Midwinter is rife with tradition.
Celebrating, tolerating, or avoiding family gatherings and their associated rituals is part of many people’s December, whether they ascribe to Solstice, Christmas, or Chanukah.
I have no blood relatives in the Yukon, but within my family of friends there are myriad traditions celebrated this time of year, and they all have their own culinary highlights.
My neighbours to the west celebrate Chanukah with latkes and matzoh balls; the season’s greetings emails from my farmer friends all make note of what local veg and meat are being served at their table, and calendars quickly fill up with annual chili and snowshoe, or sausage and skate, events.
We live in an era of cheap food, available without regard for season or region, which means it is easier than ever to maintain culinary traditions even as we move around the globe. That’s a boon for those who insist on following grandmother’s recipes to the letter even while living in a foreign country.
But what about the foundations of those traditions?
Most food cultures develop out of what is locally available — in a sense honouring what the regional earth can provide. I get a kick out of a box of stroopwaffels once a year, reminding me of when I lived in Holland, but to pursue a cuisine based on imported ingredients doesn’t make sense to me.
My personal food traditions are diverse in origin, and I enjoy the challenge of re-creating a familiar meal that reflects the Yukon terroir and my food ethics: local, wild, and organic foods, wherever possible.
I choose an aspect of the dish – often the spicing and texture – that remains constant as I experiment with substitutions of other ingredients. Some call it sacrilege; I call it evolution.
My mom’s moussaka is a case in point.
She fell in love with Greek cuisine while on holiday, and her cooking has taken on a notable Mediterranean flare ever since. Her original recipe — itself an adaptation — comprises grilled eggplant layered with lentils (instead of the traditional ground lamb), tomatoes, and a béchamel sauce.
I tried growing eggplants this year, without much success, but I was rich in zucchinis. My lentils didn’t mature either, but I was able to trade a friend for some ground moose meat. I also helped a neighbour butcher a pig and in return received pig fat and goat milk.
Enter experiments with home cheese making and rendering lard.
Garlic, onions, potatoes, tomatoes, and basil are all within reach of the home gardener, and the Fireweed Farmer’s Market.

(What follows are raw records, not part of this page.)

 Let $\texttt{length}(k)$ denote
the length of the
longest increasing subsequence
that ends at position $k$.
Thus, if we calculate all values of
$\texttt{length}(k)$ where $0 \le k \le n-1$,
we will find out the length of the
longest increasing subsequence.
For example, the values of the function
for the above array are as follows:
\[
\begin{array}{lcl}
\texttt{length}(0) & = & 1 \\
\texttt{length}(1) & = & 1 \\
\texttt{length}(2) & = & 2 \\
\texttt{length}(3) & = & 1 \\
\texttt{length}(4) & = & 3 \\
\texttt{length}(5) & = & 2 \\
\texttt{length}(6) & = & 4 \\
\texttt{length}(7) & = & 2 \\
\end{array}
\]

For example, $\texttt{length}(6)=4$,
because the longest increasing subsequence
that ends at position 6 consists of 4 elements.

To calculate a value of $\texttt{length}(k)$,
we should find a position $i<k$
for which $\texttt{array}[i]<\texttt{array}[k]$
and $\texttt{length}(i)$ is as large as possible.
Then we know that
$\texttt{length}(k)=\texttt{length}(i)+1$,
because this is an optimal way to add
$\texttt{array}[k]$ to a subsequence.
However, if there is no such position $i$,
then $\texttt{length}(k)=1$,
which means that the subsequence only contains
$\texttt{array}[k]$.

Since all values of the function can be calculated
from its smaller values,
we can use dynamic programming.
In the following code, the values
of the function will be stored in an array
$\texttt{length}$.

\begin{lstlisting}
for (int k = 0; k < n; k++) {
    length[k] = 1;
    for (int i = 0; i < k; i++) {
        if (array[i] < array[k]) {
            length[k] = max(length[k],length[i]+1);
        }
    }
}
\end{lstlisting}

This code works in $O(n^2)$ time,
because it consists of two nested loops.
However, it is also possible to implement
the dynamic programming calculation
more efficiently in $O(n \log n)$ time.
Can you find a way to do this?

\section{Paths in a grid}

Schwatka Lake doesn’t quite have the blue of the Aegean Sea, but that doesn’t mean we can’t insert a little Mediterranean into our lives.
Recipe for a Yukon Moosaka
- 2 medium zucchinis ( approximately 1 1/2 lbs), in 1/2″slices
- 1 lb potatoes, in 1/4″ slices
- Brush zucchinis on one side with olive oil and grill. Sprinkle with salt. Parboil potatoes in water with a little oil.
- 1 onion, thinly sliced
- 4 tablespoons olive oil
- 1 1/2 pounds chopped tomatoes
- 3 cloves garlic, finely chopped
- 4 Labrador tea leaves
- 1 teaspoon birch syrup
- fresh basil
- 1 pound ground moose (or substitute sheep, beef, etc.)

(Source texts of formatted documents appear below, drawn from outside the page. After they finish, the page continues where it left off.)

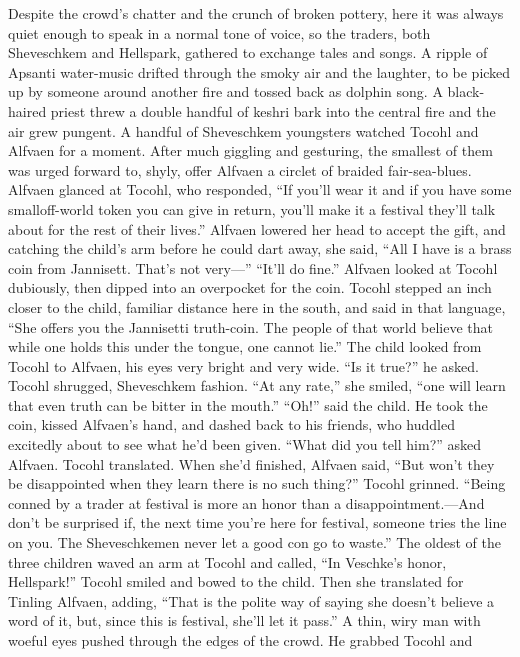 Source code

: \documentclass[9pt]{article}
\begin{document}
Despite the crowd’s chatter and the crunch of broken pottery, here it was always quiet enough to
speak in a normal tone of voice, so the traders, both Sheveschkem and Hellspark, gathered to exchange
tales and songs.
A ripple of Apsanti water-music drifted through the smoky air and the laughter, to be picked up by
someone around another fire and tossed back as dolphin song. A black-haired priest threw a double
handful of keshri bark into the central fire and the air grew pungent.
A handful of Sheveschkem youngsters watched Tocohl and Alfvaen for a moment. After much
giggling and gesturing, the smallest of them was urged forward to, shyly, offer Alfvaen a circlet of braided
fair-sea-blues. Alfvaen glanced at Tocohl, who responded, “If you’ll wear it and if you have some smalloff-world token you can give in return, you’ll make it a festival they’ll talk about for the rest of their lives.”
Alfvaen lowered her head to accept the gift, and catching the child’s arm before he could dart away,
she said, “All I have is a brass coin from Jannisett. That’s not very—”
“It’ll do fine.”
Alfvaen looked at Tocohl dubiously, then dipped into an overpocket for the coin. Tocohl stepped an
inch closer to the child, familiar distance here in the south, and said in that language, “She offers you the
Jannisetti truth-coin. The people of that world believe that while one holds this under the tongue, one
cannot lie.”
The child looked from Tocohl to Alfvaen, his eyes very bright and very wide. “Is it true?” he asked.
Tocohl shrugged, Sheveschkem fashion. “At any rate,” she smiled, “one will learn that even truth can
be bitter in the mouth.”
“Oh!” said the child. He took the coin, kissed Alfvaen’s hand, and dashed back to his friends, who
huddled excitedly about to see what he’d been given.
“What did you tell him?” asked Alfvaen. Tocohl translated. When she’d finished, Alfvaen said, “But
won’t they be disappointed when they learn there is no such thing?”
Tocohl grinned. “Being conned by a trader at festival is more an honor than a disappointment.—And
don’t be surprised if, the next time you’re here for festival, someone tries the line on you. The
Sheveschkemen never let a good con go to waste.”
The oldest of the three children waved an arm at Tocohl and called, “In Veschke’s honor,
Hellspark!”
Tocohl smiled and bowed to the child. Then she translated for Tinling Alfvaen, adding, “That is the
polite way of saying she doesn’t believe a word of it, but, since this is festival, she’ll let it pass.”
A thin, wiry man with woeful eyes pushed through the edges of the crowd. He grabbed Tocohl and
\end{document}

Fry onion in hot oil until limp. Add tomatoes, garlic and Labrador tea leaves, simmer 30 minutes or until cooked down. Add syrup, fresh basil, and salt and pepper just before turning off the heat.

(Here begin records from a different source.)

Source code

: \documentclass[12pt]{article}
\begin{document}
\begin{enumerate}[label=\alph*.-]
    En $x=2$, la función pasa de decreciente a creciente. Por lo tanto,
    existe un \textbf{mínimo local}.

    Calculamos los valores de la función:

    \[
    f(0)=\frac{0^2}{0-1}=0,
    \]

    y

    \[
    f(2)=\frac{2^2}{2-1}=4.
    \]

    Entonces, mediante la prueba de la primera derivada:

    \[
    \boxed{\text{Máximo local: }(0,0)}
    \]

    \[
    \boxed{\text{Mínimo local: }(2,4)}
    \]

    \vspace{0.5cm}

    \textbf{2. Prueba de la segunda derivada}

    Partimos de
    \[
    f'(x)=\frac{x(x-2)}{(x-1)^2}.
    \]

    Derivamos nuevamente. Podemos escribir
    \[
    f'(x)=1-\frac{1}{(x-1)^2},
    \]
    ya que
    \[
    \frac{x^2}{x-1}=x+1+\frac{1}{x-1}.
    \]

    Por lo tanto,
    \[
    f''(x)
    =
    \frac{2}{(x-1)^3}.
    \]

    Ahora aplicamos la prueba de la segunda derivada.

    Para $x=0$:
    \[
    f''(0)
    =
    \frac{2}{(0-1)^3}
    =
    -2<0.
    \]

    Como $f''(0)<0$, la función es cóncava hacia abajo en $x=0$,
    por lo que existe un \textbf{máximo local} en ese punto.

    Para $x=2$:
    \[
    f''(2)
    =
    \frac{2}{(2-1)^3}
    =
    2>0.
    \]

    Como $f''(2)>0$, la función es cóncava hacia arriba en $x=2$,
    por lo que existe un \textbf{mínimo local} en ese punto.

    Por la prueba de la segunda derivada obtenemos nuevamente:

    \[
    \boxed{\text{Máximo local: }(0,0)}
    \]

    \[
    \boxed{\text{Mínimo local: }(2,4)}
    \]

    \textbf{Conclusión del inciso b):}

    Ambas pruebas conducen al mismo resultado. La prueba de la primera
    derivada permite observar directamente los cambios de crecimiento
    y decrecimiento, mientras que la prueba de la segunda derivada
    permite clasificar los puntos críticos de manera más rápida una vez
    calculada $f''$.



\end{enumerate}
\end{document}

Sauté meat in a separate pan with a little oil until no pink is visible. Mix into the tomato sauce.
- 3 tablespoons lard (or butter)
- 3 tablespoons flour
- 2 cups local goat milk (or substitute if you must)
- 1/4 cups grated hard cheese, such as romano pecorino
- 1 egg yolk, beaten
- nutmeg, freshly grated if possible
Melt fat and whisk in flour. Add warmed milk, stirring constantly. Remove from heat and add cheese and egg yolk, stirring until well combined. Season with salt, pepper and nutmeg.
Preheat oven to 400ºF. In a large greased baking dish, layer zucchini, potatoes, tomato sauce and béchamel twice (half in each layer), with a light grating of cheese sprinkled over top. Bake 30 minutes until golden, and allow to cool slightly before serving.